-------- RECORDS TO USE

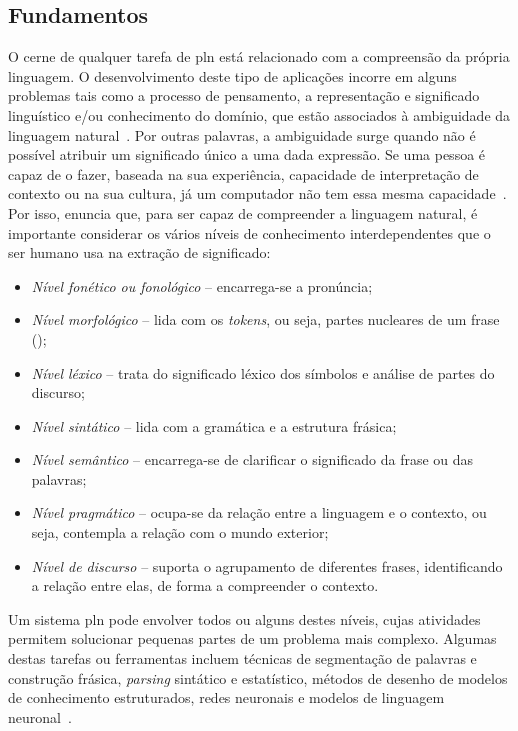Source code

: \subsection{Fundamentos}
O cerne de qualquer tarefa de \gls{pln} está relacionado com a compreensão da própria linguagem. O desenvolvimento deste tipo de aplicações incorre em alguns problemas tais como a processo de pensamento, a representação e significado linguístico e/ou conhecimento do domínio, que estão associados à ambiguidade da linguagem natural~\parencite{nlp, pln_extracao_conhecimento}. Por outras palavras, a ambiguidade surge quando não é possível atribuir um significado único a uma dada expressão. Se uma pessoa é capaz de o fazer, baseada na sua experiência, capacidade de interpretação de contexto ou na sua cultura, já um computador não tem essa mesma capacidade~\parencite{pln_extracao_conhecimento}. Por isso, \textcite{nlp} enuncia que, para ser capaz de compreender a linguagem natural, é importante considerar os vários níveis de conhecimento interdependentes que o ser humano usa na extração de significado:

\begin{itemize}
    \item 
    {
        \textit{Nível fonético ou fonológico} -- encarrega-se a pronúncia;
    }
    \item
    {
        \textit{Nível morfológico} -- lida com os \textit{tokens}, ou seja, partes nucleares de um frase ();
    }
    \item
    {
        \textit{Nível léxico} -- trata do significado léxico dos símbolos e análise de partes do discurso;
    }
    \item 
    {
        \textit{Nível sintático} -- lida com a gramática e a estrutura frásica;
    }
    \item
    {
        \textit{Nível semântico} -- encarrega-se de clarificar o significado da frase ou das palavras;
    }
    \item
    {
        \textit{Nível pragmático} -- ocupa-se da relação entre a linguagem e o contexto, ou seja, contempla a relação com o mundo exterior;
    }
    \item
    {
        \textit{Nível de discurso} -- suporta o agrupamento de diferentes frases, identificando a relação entre elas, de forma a compreender o contexto.
    }
\end{itemize}

Um sistema \gls{pln} pode envolver todos ou alguns destes níveis, cujas atividades permitem solucionar pequenas partes de um problema mais complexo. Algumas destas tarefas ou ferramentas incluem técnicas de segmentação de palavras e construção frásica, \textit{parsing} sintático e estatístico, métodos de desenho de modelos de conhecimento estruturados, redes neuronais e modelos de linguagem neuronal~\parencite{nlp, speech_language_processing}.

----------------

### WHAT THIS TASK INVOLVES
Going through the records, work out how many lines contain the word "lida". Please answer with the number only.

### TASK SOLUTION
2